Data excerpts:
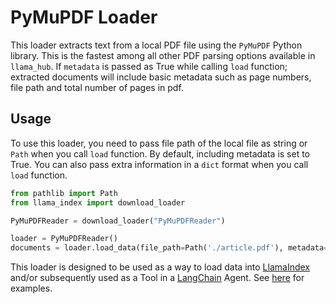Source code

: # PyMuPDF Loader

This loader extracts text from a local PDF file using the `PyMuPDF` Python library. This is the fastest among all other PDF parsing options available in `llama_hub`. If `metadata` is passed as True while calling `load` function; extracted documents will include basic metadata such as page numbers, file path and total number of pages in pdf.

## Usage

To use this loader, you need to pass file path of the local file as string or `Path` when you call `load` function. By default, including metadata is set to True. You can also pass extra information in a `dict` format when you call `load` function.

```python
from pathlib import Path
from llama_index import download_loader

PyMuPDFReader = download_loader("PyMuPDFReader")

loader = PyMuPDFReader()
documents = loader.load_data(file_path=Path('./article.pdf'), metadata=True)
```

This loader is designed to be used as a way to load data into [LlamaIndex](https://github.com/jerryjliu/llama_index/tree/main/llama_index) and/or subsequently used as a Tool in a [LangChain](https://github.com/hwchase17/langchain) Agent. See [here](https://github.com/emptycrown/llama-hub/tree/main) for examples.
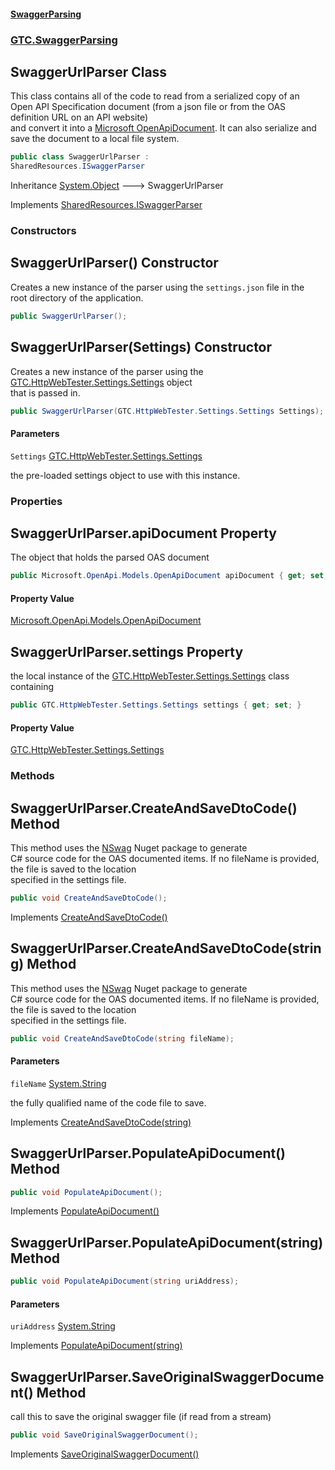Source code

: #### [SwaggerParsing](SwaggerParsing.md 'SwaggerParsing')
### [GTC.SwaggerParsing](SwaggerParsing.md#GTC.SwaggerParsing 'GTC.SwaggerParsing')

## SwaggerUrlParser Class

This class contains all of the code to read from a serialized copy of an  
Open API Specification document (from a json file or from the OAS definition URL on an API website)  
and convert it into a [
            Microsoft OpenApiDocument](https://github.com/Microsoft/OpenAPI.NET 'https://github.com/Microsoft/OpenAPI.NET'). It can also serialize and save the document to a local file system.

```csharp
public class SwaggerUrlParser :
SharedResources.ISwaggerParser
```

Inheritance [System.Object](https://docs.microsoft.com/en-us/dotnet/api/System.Object 'System.Object') &#129106; SwaggerUrlParser

Implements [SharedResources.ISwaggerParser](https://docs.microsoft.com/en-us/dotnet/api/SharedResources.ISwaggerParser 'SharedResources.ISwaggerParser')
### Constructors

<a name='GTC.SwaggerParsing.SwaggerUrlParser.SwaggerUrlParser()'></a>

## SwaggerUrlParser() Constructor

Creates a new instance of the parser using the `settings.json` file in the  
root directory of the application.

```csharp
public SwaggerUrlParser();
```

<a name='GTC.SwaggerParsing.SwaggerUrlParser.SwaggerUrlParser(GTC.HttpWebTester.Settings.Settings)'></a>

## SwaggerUrlParser(Settings) Constructor

Creates a new instance of the parser using the [GTC.HttpWebTester.Settings.Settings](https://docs.microsoft.com/en-us/dotnet/api/GTC.HttpWebTester.Settings.Settings 'GTC.HttpWebTester.Settings.Settings') object   
that is passed in.

```csharp
public SwaggerUrlParser(GTC.HttpWebTester.Settings.Settings Settings);
```
#### Parameters

<a name='GTC.SwaggerParsing.SwaggerUrlParser.SwaggerUrlParser(GTC.HttpWebTester.Settings.Settings).Settings'></a>

`Settings` [GTC.HttpWebTester.Settings.Settings](https://docs.microsoft.com/en-us/dotnet/api/GTC.HttpWebTester.Settings.Settings 'GTC.HttpWebTester.Settings.Settings')

the pre-loaded settings object to use with this instance.
### Properties

<a name='GTC.SwaggerParsing.SwaggerUrlParser.apiDocument'></a>

## SwaggerUrlParser.apiDocument Property

The object that holds the parsed OAS document

```csharp
public Microsoft.OpenApi.Models.OpenApiDocument apiDocument { get; set; }
```

#### Property Value
[Microsoft.OpenApi.Models.OpenApiDocument](https://docs.microsoft.com/en-us/dotnet/api/Microsoft.OpenApi.Models.OpenApiDocument 'Microsoft.OpenApi.Models.OpenApiDocument')

<a name='GTC.SwaggerParsing.SwaggerUrlParser.settings'></a>

## SwaggerUrlParser.settings Property

the local instance of the [GTC.HttpWebTester.Settings.Settings](https://docs.microsoft.com/en-us/dotnet/api/GTC.HttpWebTester.Settings.Settings 'GTC.HttpWebTester.Settings.Settings') class containing

```csharp
public GTC.HttpWebTester.Settings.Settings settings { get; set; }
```

#### Property Value
[GTC.HttpWebTester.Settings.Settings](https://docs.microsoft.com/en-us/dotnet/api/GTC.HttpWebTester.Settings.Settings 'GTC.HttpWebTester.Settings.Settings')
### Methods

<a name='GTC.SwaggerParsing.SwaggerUrlParser.CreateAndSaveDtoCode()'></a>

## SwaggerUrlParser.CreateAndSaveDtoCode() Method

This method uses the [NSwag](https://github.com/RicoSuter/NSwag 'https://github.com/RicoSuter/NSwag') Nuget package to generate  
C# source code for the OAS documented items. If no fileName is provided, the file is saved to the location  
specified in the settings file.

```csharp
public void CreateAndSaveDtoCode();
```

Implements [CreateAndSaveDtoCode()](https://docs.microsoft.com/en-us/dotnet/api/SharedResources.ISwaggerParser.CreateAndSaveDtoCode 'SharedResources.ISwaggerParser.CreateAndSaveDtoCode')

<a name='GTC.SwaggerParsing.SwaggerUrlParser.CreateAndSaveDtoCode(string)'></a>

## SwaggerUrlParser.CreateAndSaveDtoCode(string) Method

This method uses the [NSwag](https://github.com/RicoSuter/NSwag 'https://github.com/RicoSuter/NSwag') Nuget package to generate  
C# source code for the OAS documented items. If no fileName is provided, the file is saved to the location  
specified in the settings file.

```csharp
public void CreateAndSaveDtoCode(string fileName);
```
#### Parameters

<a name='GTC.SwaggerParsing.SwaggerUrlParser.CreateAndSaveDtoCode(string).fileName'></a>

`fileName` [System.String](https://docs.microsoft.com/en-us/dotnet/api/System.String 'System.String')

the fully qualified name of the code file to save.

Implements [CreateAndSaveDtoCode(string)](https://docs.microsoft.com/en-us/dotnet/api/SharedResources.ISwaggerParser.CreateAndSaveDtoCode#SharedResources_ISwaggerParser_CreateAndSaveDtoCode_System_String_ 'SharedResources.ISwaggerParser.CreateAndSaveDtoCode(System.String)')

<a name='GTC.SwaggerParsing.SwaggerUrlParser.PopulateApiDocument()'></a>

## SwaggerUrlParser.PopulateApiDocument() Method

```csharp
public void PopulateApiDocument();
```

Implements [PopulateApiDocument()](https://docs.microsoft.com/en-us/dotnet/api/SharedResources.ISwaggerParser.PopulateApiDocument 'SharedResources.ISwaggerParser.PopulateApiDocument')

<a name='GTC.SwaggerParsing.SwaggerUrlParser.PopulateApiDocument(string)'></a>

## SwaggerUrlParser.PopulateApiDocument(string) Method

```csharp
public void PopulateApiDocument(string uriAddress);
```
#### Parameters

<a name='GTC.SwaggerParsing.SwaggerUrlParser.PopulateApiDocument(string).uriAddress'></a>

`uriAddress` [System.String](https://docs.microsoft.com/en-us/dotnet/api/System.String 'System.String')

Implements [PopulateApiDocument(string)](https://docs.microsoft.com/en-us/dotnet/api/SharedResources.ISwaggerParser.PopulateApiDocument#SharedResources_ISwaggerParser_PopulateApiDocument_System_String_ 'SharedResources.ISwaggerParser.PopulateApiDocument(System.String)')

<a name='GTC.SwaggerParsing.SwaggerUrlParser.SaveOriginalSwaggerDocument()'></a>

## SwaggerUrlParser.SaveOriginalSwaggerDocument() Method

call this to save the original swagger file (if read from a stream)

```csharp
public void SaveOriginalSwaggerDocument();
```

Implements [SaveOriginalSwaggerDocument()](https://docs.microsoft.com/en-us/dotnet/api/SharedResources.ISwaggerParser.SaveOriginalSwaggerDocument 'SharedResources.ISwaggerParser.SaveOriginalSwaggerDocument')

Task goal:
Tell how many lines in the entries above include the word "Creates", and respond with the number alone.

Response:
2